[Assignment] A complete answer lists every line of the entries below where the string "Hyperlinks" appears.

====

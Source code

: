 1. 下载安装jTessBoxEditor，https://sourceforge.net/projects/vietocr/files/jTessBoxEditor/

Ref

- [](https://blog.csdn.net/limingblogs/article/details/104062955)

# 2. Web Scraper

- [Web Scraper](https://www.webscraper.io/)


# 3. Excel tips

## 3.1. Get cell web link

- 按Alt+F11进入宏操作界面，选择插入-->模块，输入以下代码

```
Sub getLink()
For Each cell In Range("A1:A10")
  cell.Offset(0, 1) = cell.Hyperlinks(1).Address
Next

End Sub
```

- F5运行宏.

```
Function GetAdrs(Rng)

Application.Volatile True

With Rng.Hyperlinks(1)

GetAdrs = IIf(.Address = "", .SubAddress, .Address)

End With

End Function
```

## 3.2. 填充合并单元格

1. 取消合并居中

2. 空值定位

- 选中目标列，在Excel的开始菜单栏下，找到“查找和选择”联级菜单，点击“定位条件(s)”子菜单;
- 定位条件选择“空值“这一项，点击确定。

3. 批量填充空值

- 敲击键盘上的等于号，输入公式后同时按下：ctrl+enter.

====

[Task solution]
  cell.Offset(0, 1) = cell.Hyperlinks(1).Address
With Rng.Hyperlinks(1)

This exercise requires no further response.